[Records from a collection]
────────────────────
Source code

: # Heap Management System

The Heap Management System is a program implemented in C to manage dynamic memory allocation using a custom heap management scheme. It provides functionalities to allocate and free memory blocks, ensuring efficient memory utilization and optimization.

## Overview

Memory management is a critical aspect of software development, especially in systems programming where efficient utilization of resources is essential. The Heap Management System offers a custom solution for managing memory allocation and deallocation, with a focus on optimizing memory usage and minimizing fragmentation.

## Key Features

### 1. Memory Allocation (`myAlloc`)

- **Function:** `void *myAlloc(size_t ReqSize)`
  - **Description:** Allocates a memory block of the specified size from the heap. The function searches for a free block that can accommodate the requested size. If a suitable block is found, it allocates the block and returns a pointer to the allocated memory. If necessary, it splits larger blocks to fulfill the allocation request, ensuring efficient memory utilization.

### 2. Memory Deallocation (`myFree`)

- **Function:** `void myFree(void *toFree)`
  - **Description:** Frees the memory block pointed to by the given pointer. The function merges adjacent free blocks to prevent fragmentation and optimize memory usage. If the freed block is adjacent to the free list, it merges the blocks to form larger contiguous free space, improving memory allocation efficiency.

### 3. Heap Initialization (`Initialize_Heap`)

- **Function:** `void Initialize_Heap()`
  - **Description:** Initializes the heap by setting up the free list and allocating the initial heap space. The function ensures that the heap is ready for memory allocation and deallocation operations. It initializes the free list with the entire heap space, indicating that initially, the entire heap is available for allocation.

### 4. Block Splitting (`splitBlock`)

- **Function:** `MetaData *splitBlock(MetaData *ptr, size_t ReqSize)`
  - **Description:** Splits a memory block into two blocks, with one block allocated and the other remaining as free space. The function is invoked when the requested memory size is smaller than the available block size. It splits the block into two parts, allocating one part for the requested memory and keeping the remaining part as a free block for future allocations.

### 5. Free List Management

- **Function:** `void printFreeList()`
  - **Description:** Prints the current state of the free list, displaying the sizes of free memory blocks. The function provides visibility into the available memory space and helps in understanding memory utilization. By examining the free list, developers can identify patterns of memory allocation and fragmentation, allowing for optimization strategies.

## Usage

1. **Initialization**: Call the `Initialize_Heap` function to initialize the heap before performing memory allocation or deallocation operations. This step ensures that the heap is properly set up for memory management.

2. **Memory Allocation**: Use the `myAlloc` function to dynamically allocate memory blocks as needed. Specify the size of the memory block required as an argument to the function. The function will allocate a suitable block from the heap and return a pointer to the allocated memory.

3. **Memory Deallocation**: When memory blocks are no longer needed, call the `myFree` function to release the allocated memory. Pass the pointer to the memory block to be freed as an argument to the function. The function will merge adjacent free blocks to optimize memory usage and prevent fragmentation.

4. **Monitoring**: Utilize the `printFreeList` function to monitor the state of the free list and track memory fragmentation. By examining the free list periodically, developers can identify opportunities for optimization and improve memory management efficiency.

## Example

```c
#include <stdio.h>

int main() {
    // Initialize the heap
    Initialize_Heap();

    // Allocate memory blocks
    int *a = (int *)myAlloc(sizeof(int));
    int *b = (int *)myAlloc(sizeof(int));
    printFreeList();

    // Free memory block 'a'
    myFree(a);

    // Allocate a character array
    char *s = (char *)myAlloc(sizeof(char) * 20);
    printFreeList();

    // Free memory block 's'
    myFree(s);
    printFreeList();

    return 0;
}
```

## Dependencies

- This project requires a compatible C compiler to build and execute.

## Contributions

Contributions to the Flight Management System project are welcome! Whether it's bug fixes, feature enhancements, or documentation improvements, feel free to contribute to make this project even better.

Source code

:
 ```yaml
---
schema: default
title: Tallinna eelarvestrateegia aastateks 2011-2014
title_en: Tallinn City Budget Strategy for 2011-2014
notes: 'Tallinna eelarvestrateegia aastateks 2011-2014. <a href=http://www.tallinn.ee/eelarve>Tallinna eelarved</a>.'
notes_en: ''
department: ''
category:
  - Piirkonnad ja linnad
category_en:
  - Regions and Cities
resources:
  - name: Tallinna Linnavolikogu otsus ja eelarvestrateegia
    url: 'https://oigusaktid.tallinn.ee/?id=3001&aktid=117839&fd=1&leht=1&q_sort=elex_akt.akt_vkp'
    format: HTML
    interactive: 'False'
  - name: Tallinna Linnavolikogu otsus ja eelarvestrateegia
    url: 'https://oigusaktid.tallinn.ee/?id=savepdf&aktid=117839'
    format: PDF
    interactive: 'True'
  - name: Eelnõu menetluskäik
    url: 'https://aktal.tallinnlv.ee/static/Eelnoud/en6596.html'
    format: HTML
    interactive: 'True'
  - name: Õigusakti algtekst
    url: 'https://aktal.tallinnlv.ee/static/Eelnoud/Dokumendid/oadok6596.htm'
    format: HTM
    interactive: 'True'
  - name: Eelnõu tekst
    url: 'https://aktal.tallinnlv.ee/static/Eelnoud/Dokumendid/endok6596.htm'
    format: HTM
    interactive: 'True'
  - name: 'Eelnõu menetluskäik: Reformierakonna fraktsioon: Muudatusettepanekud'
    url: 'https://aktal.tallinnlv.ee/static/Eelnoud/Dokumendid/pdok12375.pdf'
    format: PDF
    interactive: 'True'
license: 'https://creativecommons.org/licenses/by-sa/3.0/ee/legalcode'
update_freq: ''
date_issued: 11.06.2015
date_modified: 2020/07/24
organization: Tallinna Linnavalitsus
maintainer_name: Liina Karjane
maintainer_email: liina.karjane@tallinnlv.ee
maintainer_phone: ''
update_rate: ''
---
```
────────────────────
## What the task requires:
Retype exactly the lines from the start of the entries through the one with "## Overview"; include both ends.

## Solution to the exercise:
Source code

: # Heap Management System

The Heap Management System is a program implemented in C to manage dynamic memory allocation using a custom heap management scheme. It provides functionalities to allocate and free memory blocks, ensuring efficient memory utilization and optimization.

## Overview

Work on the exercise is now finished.